All of the tests that we talked about up until now, even though they can be helpful, they aren’t really reliable. For example you might find older silver which was cast before the marking system was introduced, and since it doesn’t have any markings you would reject it as fake. The same thing could happen with silver that has a marking, the marking can also be faked, so the best thing would be to use some of the following tests.
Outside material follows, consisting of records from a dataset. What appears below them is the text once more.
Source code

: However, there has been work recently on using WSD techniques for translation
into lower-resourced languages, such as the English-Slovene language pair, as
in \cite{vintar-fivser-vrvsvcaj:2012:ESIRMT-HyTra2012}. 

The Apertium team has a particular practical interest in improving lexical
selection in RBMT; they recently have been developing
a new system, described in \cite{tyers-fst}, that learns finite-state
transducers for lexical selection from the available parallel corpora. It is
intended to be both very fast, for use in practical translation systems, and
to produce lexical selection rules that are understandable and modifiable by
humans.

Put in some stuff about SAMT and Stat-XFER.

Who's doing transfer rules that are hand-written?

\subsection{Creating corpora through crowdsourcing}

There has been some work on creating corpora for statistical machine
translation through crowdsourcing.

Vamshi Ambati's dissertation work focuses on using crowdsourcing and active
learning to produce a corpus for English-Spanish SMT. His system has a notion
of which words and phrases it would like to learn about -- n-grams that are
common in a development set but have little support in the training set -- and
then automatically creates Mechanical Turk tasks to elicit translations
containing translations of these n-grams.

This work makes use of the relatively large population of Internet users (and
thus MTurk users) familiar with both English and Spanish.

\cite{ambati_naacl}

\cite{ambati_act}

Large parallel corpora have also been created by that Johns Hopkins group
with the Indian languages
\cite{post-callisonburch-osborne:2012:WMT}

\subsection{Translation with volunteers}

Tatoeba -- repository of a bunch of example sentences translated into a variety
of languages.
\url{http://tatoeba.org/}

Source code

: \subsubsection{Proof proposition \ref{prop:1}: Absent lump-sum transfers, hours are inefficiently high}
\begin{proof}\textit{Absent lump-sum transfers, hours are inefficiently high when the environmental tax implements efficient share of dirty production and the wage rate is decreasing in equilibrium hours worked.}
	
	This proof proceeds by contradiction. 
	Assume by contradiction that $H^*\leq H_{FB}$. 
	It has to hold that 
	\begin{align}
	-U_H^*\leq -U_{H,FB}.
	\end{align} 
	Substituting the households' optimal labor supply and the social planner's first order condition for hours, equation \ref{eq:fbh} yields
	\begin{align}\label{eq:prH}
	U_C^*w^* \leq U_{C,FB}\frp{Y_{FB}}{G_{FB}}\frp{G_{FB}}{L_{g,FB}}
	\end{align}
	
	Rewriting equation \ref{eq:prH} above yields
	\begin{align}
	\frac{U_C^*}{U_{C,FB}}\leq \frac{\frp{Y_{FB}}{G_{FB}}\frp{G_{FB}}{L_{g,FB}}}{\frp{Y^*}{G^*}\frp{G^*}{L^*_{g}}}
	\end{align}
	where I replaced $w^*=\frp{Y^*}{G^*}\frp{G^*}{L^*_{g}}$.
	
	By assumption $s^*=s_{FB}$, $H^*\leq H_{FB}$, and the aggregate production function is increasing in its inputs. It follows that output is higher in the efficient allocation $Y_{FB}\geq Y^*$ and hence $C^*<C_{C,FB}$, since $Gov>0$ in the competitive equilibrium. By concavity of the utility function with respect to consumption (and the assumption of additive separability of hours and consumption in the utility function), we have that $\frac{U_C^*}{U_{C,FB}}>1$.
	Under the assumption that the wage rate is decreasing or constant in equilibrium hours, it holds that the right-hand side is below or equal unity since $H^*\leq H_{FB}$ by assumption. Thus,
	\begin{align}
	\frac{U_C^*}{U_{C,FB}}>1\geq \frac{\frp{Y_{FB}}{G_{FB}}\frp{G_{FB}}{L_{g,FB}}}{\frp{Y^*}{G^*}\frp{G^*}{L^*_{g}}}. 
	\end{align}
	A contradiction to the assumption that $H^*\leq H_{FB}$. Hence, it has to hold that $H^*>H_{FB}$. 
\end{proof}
Silver like almost every other precious metal doesn’t react to magnets. This could be used to eliminate a large number of fake pieces, because base metals that are used in the imitations will react to a magnet. Popular magnets which are used would be the so called rare earth magnets, neodymium for example, but there really isn’t any need searching for this type of a magnet, you could use any standard magnet, maybe a bit stronger in order to penetrate items which are more heavily plated. There are ways of how even the magnet test can be fooled, but it’s really not profitable at all to use it for silver because of low price that silver fetches, it’s a whole different story for gold, platinum and others that have a high price. To administer the test simply put a silver piece close to the magnet and see if it will be drawn to it, if it does, you know that it’s not silver.

Now onto something a little bit more destructive, the acid test. This test is as conclusive as the magnet test, probably a bit more, but it does have one disadvantage, the silver piece that’s being tested has to be slightly damaged. Damaged how, you now must be wondering. Well the way that this test is performed you need to scratch a small sample of it on a scratching stone and on that sample acid is poured. After that the acid will change color and you need to take the color chart which came with the testing kit in order to determine if the silver is really silver and even to get a ballpark figure of what kind of purity the silver has.

The ultimate advice to avoid getting scammed which has been repeated here numerous times would be to simply buy silver from reputed dealers, like us. Like we said, don’t be fooled by extremely low prices, because that’s how people get suckered in the most. If you can try to detect fake silver with non-destructive methods, that way you’ll preserve its value and in case of jewelery their beauty as well.